While giving the warning yesterday in Ibadan, she noted that the proposal would do the country no good but would further impoverish the lowly-paid workers in the country…” – Ola Ajayi


Chief Folake Solanke, B.Sc. (Mathematics), LL.B., Senior Advocate of Nigeria

Chief Folake Solanke, popularly called “Lady SAN”, a sobriquet earned for her honor of being Nigeria’s first female Senior Advocate of Nigeria way back over a quarter century ago, celebrated her 75th birthday this week in a grand manner at Ibadan – and it was a roll call of who is who in law, industry, academics and society.  The first of the activities lined up to mark the occasion was the presentation of her autobiography at the Paul Hendrickse Hall at the University College Hospital.  The medical/academic setting was right because her late husband, Toriola Solanke, was an emeritus Professor of Surgery at the UCH for decades; so was the choice of Birthday Lecturer, Nobel Laureate Wole Soyinka, an old family friend and an Egba like her ‘Toriola’ – and on a lighter note- so, too, is the title chosen for this essay because of Lady SAN’s ageless beauty.

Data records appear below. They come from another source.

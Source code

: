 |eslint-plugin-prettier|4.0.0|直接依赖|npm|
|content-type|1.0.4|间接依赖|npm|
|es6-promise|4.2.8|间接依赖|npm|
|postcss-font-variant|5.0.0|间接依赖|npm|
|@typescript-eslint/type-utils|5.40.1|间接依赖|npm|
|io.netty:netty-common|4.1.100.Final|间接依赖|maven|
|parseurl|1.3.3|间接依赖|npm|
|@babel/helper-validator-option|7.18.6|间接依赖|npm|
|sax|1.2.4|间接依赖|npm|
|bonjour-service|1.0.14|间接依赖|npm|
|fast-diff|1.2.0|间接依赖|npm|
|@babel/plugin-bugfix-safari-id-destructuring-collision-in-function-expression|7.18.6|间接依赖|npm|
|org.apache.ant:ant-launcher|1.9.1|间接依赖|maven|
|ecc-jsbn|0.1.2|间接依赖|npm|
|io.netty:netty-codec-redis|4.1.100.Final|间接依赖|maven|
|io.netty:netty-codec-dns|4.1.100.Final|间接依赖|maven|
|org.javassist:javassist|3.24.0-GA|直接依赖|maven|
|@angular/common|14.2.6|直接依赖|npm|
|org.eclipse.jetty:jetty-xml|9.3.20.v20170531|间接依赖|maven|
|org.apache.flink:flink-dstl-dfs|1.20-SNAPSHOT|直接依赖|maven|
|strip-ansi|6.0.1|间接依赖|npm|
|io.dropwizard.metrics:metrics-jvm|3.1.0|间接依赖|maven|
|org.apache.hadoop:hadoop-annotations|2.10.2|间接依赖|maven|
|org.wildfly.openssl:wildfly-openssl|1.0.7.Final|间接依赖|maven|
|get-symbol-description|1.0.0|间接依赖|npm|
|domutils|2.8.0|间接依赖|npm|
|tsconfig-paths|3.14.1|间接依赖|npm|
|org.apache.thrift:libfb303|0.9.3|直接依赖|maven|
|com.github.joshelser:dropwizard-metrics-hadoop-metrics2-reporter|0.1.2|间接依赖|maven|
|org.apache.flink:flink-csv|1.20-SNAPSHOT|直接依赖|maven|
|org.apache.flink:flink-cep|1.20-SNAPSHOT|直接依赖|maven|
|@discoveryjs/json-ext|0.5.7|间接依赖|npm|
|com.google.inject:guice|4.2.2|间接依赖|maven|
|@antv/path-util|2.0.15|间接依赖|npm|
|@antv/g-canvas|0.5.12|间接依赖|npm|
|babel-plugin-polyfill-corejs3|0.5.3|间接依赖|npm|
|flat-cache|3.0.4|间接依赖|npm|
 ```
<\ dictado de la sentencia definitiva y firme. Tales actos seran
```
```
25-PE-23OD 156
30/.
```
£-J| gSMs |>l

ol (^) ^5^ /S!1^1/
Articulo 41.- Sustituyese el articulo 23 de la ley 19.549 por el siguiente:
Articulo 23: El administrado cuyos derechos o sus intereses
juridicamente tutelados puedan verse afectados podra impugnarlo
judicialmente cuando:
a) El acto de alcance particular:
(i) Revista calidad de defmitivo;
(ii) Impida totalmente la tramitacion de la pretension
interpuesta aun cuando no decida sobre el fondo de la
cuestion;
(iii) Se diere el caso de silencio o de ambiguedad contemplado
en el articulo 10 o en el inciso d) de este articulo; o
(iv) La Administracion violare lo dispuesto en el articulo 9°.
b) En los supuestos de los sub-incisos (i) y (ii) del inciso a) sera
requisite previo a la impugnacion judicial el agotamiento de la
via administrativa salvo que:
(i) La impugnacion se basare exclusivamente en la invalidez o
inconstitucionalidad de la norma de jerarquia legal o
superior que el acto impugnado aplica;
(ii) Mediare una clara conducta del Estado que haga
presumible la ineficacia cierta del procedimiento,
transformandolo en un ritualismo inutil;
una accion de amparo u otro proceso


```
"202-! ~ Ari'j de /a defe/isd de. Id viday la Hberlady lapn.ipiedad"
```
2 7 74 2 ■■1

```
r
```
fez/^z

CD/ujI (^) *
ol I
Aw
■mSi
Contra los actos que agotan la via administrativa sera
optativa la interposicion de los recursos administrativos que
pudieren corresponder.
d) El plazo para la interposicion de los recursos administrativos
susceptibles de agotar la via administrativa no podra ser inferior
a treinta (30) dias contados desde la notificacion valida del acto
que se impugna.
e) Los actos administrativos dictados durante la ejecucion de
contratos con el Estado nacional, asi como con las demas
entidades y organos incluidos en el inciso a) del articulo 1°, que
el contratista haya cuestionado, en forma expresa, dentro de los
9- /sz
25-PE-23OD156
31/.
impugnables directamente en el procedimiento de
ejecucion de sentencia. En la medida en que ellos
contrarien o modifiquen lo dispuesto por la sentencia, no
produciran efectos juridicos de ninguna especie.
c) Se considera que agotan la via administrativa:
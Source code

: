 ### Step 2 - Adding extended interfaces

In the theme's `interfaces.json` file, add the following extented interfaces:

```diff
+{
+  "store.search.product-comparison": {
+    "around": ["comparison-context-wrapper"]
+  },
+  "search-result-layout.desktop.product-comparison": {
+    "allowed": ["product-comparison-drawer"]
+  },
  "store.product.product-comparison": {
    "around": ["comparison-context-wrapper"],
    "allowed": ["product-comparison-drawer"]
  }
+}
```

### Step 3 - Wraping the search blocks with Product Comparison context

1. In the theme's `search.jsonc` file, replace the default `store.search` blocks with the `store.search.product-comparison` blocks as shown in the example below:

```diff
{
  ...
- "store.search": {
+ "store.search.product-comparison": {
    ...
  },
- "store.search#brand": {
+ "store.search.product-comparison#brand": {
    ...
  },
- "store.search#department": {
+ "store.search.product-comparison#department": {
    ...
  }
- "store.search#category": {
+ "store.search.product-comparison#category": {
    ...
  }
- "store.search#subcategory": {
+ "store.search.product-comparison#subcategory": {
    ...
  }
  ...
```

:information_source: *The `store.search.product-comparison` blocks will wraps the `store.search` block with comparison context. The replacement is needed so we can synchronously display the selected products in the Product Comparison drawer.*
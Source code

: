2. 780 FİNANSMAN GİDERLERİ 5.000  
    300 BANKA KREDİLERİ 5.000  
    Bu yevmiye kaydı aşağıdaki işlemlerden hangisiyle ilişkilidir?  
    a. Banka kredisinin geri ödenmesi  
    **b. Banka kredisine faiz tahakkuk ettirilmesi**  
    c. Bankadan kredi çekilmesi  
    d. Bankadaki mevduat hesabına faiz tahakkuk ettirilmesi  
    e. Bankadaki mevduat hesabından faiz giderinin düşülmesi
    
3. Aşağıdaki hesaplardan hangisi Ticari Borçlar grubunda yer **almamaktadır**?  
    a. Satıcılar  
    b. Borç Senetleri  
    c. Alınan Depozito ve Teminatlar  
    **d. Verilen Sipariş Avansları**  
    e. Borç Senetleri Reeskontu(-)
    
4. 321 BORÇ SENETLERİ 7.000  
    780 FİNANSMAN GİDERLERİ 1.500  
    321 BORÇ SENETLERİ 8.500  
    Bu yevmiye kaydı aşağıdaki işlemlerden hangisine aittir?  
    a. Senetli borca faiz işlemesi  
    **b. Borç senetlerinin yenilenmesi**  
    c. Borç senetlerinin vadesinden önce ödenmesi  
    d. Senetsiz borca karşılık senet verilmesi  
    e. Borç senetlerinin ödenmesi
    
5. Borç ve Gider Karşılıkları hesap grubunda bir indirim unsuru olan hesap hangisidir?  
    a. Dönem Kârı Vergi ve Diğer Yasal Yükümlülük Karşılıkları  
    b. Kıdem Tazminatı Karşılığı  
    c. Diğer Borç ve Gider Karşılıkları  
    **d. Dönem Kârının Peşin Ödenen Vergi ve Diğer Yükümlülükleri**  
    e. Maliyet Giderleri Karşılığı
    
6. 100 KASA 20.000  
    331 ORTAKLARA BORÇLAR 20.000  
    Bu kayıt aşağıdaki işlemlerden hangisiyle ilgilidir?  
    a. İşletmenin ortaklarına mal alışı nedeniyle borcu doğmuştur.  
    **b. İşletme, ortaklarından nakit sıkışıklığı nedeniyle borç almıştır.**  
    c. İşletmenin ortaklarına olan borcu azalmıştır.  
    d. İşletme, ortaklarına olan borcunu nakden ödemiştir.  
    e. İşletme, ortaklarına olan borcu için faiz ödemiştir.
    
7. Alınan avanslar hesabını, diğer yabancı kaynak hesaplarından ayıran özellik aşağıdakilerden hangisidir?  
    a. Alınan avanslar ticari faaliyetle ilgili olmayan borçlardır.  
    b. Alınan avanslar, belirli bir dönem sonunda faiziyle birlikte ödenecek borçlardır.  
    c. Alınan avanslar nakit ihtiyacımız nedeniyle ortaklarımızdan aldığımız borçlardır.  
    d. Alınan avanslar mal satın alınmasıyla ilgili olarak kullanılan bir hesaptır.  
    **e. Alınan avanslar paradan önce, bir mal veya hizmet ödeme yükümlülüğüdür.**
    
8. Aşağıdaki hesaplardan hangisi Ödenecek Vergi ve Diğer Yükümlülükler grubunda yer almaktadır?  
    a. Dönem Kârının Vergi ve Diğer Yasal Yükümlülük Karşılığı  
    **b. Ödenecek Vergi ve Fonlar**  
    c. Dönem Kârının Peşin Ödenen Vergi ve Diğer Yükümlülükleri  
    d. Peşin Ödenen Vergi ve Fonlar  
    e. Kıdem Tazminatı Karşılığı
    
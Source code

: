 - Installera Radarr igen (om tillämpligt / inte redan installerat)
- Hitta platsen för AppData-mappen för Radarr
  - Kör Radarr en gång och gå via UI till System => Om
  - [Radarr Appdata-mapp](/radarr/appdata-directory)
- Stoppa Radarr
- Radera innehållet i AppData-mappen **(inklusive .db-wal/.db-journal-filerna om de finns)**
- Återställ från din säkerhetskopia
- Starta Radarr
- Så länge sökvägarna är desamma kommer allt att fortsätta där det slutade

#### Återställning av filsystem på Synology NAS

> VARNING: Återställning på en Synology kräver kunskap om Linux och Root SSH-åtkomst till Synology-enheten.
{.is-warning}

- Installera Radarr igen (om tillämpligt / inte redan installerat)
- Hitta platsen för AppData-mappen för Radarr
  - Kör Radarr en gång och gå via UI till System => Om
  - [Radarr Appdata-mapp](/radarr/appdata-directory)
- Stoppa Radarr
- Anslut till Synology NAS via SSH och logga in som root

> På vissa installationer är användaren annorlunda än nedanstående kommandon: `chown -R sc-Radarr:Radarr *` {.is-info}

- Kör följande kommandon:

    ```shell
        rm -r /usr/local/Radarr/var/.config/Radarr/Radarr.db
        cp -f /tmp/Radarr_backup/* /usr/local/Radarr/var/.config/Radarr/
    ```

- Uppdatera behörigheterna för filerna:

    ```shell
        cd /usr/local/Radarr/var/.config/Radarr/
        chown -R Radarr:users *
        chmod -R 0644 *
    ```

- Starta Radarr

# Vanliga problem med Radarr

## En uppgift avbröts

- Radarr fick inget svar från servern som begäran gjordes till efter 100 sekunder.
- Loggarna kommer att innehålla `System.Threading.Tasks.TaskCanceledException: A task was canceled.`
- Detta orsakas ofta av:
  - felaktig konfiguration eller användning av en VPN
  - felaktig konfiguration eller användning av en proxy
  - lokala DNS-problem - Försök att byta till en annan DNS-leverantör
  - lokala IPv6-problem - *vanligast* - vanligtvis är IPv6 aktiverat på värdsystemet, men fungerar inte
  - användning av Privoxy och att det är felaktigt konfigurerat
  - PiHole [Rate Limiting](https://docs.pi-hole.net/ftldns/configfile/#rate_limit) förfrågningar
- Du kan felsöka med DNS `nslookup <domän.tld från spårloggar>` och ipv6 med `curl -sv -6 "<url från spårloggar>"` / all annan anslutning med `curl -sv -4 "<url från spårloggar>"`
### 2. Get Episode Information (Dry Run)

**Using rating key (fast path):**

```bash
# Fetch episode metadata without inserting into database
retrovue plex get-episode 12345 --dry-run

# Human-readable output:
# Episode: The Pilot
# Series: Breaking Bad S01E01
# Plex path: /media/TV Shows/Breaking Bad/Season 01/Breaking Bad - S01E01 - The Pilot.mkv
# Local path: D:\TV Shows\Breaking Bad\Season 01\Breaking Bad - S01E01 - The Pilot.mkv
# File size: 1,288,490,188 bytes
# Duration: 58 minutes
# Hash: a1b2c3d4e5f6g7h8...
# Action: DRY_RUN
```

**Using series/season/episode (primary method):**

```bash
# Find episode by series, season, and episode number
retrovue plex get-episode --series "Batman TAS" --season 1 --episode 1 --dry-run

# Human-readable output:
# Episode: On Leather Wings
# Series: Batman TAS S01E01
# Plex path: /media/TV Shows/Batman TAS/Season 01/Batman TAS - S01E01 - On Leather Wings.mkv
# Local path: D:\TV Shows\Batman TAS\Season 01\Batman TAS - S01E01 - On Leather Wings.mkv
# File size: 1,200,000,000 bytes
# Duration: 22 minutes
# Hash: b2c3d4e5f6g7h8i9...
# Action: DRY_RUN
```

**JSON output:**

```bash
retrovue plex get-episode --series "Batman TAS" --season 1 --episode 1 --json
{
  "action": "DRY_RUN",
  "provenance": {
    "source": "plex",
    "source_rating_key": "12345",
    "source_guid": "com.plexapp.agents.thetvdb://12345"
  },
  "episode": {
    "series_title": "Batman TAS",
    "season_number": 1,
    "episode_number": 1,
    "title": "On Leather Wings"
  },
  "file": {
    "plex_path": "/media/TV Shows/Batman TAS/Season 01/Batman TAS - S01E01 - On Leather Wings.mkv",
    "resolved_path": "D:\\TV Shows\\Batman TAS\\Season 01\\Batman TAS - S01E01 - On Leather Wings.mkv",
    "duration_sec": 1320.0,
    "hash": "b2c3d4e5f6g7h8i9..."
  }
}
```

In deference to the ongoing 200th anniversary of the abolition of the slave trade from British colonies, Wole Soyinka gave a lecture along the line of one he had delivered in England a couple of days earlier.  Attendees who were perhaps looking forward to another deep look at the Nigeria situation were taken on a political trip of another kind.  Soyinka believes that the 200th anniversary of the abolition of slavery and talk of reparation should make us – Africans – look inward. The dehumanization that takes place in many parts of the continent, especially Zimbabwe, abuses of our collective humanity and the myriads of ways in which African leaders perpetrate the same sins for which we continue to blame European slavers, should give us food for thought.

With African dictators not much better than the old slave catchers, do we need to wonder why blacks are not included in the definition of “humanity”?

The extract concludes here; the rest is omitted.